Figure 3. Overview of predominant deep learning architectures, networks, and frameworks employed in the development of deepfake detection models.
Furthermore, data augmentation plays a crucial role in training deep learning-based detection models. This technique involves augmenting the training dataset with synthetic or modified samples, which enhances the model’s capacity to generalize and recognize diverse variations of deepfake media. Data augmentation enables the model to learn from a wider range of examples and improves its robustness against different types of manipulations. Attention mechanisms have also proven to be valuable additions to deep learning-based detection models. By directing the model’s focus toward relevant features and regions of the input data, attention mechanisms enhance the model’s discriminative power and improve its overall accuracy. These mechanisms help the model select critical details
[43], making it more effective in distinguishing between real and fake media. Collectively, the combination of deep learning-based architectures, meta-learning, data augmentation, and attention mechanisms has significantly advanced the field of deepfake detection. These technologies work in harmony to equip models with the ability to identify and flag manipulated media with unprecedented accuracy.
The Convolutional Neural Network is a powerful deep learning algorithm designed for image recognition and processing tasks. It consists of various levels, encompassing convolutional layers, pooling layers, and fully connected layers. There are different types of CNN models used in deepfake detection such as ResNet
[44], short for Residual Network, which is an architecture that introduces skip connections to fix the vanishing gradient problem that occurs when the gradient diminishes significantly during backpropagation; these connections involve stacking identity mappings and skipping them, utilizing the layer’s prior activations. This technique accelerates first training by reducing the number of layers in the network. The concept underlying this network is different from having the layers learn the fundamental mapping.
45. Datasets
In the context of deepfakes, datasets serve as the foundation for training, testing, and benchmarking deep learning models. The accessibility of reliable and diverse datasets plays a crucial role in the development and evaluation of deepfake techniques. A variety of important datasets, summarized in
Table 13, have been curated specifically for deepfake research, each addressing different aspects of the problem and contributing to the advancement of the field.
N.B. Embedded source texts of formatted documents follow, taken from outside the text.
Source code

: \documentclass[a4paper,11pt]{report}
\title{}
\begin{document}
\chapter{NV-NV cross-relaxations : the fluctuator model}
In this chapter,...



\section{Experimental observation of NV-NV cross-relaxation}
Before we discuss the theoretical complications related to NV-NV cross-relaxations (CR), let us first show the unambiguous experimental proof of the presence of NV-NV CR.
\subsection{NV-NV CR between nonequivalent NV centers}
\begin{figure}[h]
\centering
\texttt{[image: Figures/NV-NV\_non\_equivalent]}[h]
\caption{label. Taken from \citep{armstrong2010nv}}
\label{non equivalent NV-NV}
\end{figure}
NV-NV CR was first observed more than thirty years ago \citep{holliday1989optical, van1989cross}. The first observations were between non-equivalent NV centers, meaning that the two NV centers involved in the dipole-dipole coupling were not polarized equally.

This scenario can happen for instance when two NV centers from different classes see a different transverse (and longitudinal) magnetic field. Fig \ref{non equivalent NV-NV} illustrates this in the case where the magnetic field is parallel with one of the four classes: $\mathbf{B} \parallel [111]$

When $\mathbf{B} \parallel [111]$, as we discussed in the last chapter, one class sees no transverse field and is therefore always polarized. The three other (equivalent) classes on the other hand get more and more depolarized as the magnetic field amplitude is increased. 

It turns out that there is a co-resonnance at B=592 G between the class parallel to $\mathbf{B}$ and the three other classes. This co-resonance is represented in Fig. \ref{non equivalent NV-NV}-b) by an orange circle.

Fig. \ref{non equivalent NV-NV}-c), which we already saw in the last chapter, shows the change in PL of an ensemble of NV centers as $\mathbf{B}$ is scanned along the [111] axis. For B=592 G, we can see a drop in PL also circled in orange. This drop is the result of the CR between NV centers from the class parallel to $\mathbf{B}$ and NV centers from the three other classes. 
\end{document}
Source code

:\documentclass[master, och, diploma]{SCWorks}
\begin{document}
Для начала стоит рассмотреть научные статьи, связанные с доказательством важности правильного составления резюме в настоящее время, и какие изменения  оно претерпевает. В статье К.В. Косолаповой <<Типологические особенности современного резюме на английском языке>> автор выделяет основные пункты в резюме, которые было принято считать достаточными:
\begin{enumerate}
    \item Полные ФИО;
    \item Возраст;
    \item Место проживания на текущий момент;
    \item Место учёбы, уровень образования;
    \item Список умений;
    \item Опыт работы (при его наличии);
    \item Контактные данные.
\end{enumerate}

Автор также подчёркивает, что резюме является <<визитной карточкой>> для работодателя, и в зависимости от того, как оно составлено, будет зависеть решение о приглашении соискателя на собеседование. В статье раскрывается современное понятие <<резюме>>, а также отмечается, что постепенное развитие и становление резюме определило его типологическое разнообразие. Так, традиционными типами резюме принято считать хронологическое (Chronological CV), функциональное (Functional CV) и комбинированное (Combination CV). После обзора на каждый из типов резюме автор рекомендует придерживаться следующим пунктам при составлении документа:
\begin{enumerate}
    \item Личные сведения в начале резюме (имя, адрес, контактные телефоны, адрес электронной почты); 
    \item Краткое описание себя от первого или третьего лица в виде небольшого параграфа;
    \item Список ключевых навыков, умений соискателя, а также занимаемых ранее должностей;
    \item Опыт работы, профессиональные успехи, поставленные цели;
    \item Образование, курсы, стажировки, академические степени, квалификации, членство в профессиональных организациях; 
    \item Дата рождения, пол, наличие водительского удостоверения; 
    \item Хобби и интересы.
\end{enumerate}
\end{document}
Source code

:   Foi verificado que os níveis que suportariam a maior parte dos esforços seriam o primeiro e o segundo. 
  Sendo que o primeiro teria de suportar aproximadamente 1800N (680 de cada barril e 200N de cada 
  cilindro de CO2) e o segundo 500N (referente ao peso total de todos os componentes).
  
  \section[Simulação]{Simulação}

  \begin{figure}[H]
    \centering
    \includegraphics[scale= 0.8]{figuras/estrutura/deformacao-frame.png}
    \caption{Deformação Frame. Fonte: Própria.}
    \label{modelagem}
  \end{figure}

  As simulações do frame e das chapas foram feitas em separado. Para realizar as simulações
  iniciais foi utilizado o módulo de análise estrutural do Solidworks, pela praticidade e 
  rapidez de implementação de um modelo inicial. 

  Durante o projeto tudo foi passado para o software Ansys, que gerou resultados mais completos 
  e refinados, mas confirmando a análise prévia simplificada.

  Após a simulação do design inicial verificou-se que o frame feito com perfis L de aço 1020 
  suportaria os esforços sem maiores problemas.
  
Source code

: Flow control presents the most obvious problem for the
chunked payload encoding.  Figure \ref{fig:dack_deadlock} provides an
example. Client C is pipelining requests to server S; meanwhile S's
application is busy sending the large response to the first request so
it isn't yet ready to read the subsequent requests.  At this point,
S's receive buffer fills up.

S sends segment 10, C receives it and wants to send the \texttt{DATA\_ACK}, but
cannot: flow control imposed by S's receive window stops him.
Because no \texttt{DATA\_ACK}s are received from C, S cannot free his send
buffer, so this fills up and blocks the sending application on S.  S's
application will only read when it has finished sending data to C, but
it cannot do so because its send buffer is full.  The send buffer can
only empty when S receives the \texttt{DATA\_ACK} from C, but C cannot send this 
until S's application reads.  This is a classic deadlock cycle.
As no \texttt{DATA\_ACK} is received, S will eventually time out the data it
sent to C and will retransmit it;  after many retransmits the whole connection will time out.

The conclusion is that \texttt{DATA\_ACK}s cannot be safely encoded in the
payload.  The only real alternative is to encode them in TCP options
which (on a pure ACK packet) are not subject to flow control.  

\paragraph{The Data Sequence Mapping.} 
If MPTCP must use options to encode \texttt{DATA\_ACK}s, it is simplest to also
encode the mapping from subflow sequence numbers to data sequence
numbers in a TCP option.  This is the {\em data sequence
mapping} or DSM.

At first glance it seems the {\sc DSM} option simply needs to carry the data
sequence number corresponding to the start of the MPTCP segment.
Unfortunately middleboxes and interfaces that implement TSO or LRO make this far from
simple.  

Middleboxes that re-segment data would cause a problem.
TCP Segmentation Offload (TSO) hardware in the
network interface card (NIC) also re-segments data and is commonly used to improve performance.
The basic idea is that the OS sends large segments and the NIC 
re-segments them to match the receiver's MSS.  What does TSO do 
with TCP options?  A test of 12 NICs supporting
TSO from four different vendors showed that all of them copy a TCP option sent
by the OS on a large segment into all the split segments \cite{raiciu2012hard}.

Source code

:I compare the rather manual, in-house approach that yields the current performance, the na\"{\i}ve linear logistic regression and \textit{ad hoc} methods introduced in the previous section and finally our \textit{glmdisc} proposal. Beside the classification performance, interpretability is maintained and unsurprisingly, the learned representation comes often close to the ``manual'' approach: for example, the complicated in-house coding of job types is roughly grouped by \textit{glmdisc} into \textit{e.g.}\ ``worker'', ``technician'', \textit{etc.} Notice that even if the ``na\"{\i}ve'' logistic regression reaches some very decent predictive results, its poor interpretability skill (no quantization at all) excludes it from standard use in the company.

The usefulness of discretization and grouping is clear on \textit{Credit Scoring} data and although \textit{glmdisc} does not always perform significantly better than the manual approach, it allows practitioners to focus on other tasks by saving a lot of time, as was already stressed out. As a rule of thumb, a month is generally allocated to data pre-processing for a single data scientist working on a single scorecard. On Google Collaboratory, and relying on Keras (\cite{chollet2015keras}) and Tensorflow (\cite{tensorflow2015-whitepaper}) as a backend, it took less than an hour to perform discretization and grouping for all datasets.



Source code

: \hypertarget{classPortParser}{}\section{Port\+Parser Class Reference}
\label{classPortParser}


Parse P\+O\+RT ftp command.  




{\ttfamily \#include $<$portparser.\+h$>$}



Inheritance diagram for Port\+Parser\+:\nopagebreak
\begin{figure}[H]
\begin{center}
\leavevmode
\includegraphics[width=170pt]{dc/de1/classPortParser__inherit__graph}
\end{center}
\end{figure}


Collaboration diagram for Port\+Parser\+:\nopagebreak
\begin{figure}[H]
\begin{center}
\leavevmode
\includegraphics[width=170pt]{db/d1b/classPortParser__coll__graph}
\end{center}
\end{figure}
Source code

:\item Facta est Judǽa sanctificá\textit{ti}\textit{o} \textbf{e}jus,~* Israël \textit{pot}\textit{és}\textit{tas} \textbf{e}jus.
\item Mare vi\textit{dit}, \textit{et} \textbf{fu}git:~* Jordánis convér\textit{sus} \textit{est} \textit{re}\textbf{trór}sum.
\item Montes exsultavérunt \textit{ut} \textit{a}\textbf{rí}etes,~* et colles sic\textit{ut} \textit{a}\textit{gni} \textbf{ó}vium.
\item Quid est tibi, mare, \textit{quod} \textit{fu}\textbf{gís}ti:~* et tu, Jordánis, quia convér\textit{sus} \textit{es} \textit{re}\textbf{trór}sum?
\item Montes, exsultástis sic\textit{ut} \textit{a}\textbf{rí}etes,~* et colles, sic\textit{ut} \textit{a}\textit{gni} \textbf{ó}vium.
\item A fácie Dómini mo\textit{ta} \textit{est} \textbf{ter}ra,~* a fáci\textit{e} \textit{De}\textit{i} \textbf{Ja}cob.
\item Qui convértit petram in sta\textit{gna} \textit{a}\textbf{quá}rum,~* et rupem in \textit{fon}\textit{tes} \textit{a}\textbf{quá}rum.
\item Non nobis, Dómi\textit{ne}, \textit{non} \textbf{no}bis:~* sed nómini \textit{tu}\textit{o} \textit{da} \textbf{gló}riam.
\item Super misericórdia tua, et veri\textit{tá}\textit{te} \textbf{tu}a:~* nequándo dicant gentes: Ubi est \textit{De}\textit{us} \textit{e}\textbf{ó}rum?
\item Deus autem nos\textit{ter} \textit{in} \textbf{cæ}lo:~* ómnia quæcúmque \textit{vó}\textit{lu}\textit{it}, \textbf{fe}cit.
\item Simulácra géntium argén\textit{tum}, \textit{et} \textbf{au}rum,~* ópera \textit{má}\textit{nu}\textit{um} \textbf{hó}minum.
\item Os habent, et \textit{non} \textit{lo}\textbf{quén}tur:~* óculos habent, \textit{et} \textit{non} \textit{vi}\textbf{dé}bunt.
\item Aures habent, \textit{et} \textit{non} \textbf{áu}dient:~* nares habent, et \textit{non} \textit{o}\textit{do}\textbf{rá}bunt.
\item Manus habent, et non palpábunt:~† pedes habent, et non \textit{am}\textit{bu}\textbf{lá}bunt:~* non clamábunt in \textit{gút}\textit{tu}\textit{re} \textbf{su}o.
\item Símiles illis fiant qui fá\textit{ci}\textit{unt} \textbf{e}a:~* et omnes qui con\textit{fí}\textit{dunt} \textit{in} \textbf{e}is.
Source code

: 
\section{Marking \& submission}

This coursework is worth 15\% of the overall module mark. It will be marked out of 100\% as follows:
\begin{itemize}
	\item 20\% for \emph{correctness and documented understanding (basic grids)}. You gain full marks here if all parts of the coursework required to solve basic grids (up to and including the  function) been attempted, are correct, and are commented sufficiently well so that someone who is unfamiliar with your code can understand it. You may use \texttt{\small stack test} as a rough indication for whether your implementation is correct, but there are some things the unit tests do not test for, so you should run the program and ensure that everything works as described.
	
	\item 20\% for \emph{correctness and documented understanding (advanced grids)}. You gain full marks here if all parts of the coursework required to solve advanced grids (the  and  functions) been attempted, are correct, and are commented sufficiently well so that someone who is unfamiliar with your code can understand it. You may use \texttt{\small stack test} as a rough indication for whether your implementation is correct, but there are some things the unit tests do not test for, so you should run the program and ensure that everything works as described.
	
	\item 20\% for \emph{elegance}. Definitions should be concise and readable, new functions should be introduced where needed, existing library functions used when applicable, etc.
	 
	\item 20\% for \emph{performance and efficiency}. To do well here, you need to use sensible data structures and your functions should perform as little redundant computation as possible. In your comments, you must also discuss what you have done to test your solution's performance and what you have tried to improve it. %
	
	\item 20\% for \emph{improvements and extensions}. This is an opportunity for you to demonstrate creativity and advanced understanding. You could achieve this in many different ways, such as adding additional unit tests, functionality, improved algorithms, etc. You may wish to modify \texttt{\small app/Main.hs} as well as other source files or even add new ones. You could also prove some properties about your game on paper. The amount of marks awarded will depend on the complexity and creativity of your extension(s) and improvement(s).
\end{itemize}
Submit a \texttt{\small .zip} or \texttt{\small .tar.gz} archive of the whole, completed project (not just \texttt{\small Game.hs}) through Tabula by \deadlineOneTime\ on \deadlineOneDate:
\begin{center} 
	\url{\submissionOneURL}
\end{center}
Figure 46 shows some of the widely used datasets in deepfake detection models’ improvement.
Figure 46.
Frequency of usage of different deepfake datasets in the discussed detection models within this survey.
Table 13.
Key characteristics of the most prominent and publicly available deepfake datasets.
Dataset |
Year Released |
Real Content |
Fake Content |
Generation Method |
Modality |
FaceForensics ++ [45] |
2019 |
1000 |
4000 |
DeepFakes [46], Face2Face2 [47], FaceSwap [48], NeuralTextures [49], FaceShifter [8] |
Visual |
Celeb-DF (v2) [50] |
2020 |
590 |
5639 |
DeepFake [50] |
Visual |
DFDC [51] |
2020 |
23,654 |
104,500 |
DFAE, MM/NN, FaceSwap [48], NTH [52], FSGAN [53] |
Audio/Visual |
DeeperForensics-1.0 [54] |
2020 |
48,475 |
11,000 |
DF-VAE [54] |
Visual |
WildDeepfake [55] |
2020 |
3805 |
3509 |
Curated online |
Visual |
OpenForensics [56] |
2021 |
45,473 |
70,325 |
GAN based |
Visual |
KoDF [57] |
2021 |
62,166 |
175,776 |
FaceSwap [48], DeepFaceLab [20], FSGAN [53], FOMM [58], ATFHP [59], Wav2Lip [60] |
Visual |
FakeAVCeleb [61] |
2021 |
500 |
19,500 |
FaceSwap [48], FSGAN [53], SV2TTS [62], Wav2Lip [60] |
Audio/Visual |
DeepfakeTIMIT [63] |
2018 |
640 |
320 |
GAN based |
Audio/Visual |
UADFV [64] |
2018 |
49 |
49 |
DeepFakes [46] |
Visual |
DFD [65] |
2019 |
360 |
3000 |
DeepFakes [46] |
Visual |
HiFiFace [66] |
2021 |
- |
1000 |
HifiFace [66] |
Visual |
56. Challenges
Although deepfake detection has improved significantly, there are still a number of problems with the current detection algorithms that need to be resolved. The most significant challenge would be real-time detection of deepfakes and the implementation of detection models in diverse sectors and across multiple platforms. A challenge difficult to surmount due to several complexities, such as the computational power needed to detect deepfakes in real-time considering the massive amount of data shared every second on the internet and the necessity that these detection models be effective and have almost no instances of false positives. To attain this objective, one can leverage advanced learning techniques, such as meta-learning and metric learning, employ efficient architectures like transformers, apply compression techniques such as quantization, and make strategic investments in robust software and hardware infrastructure foundations.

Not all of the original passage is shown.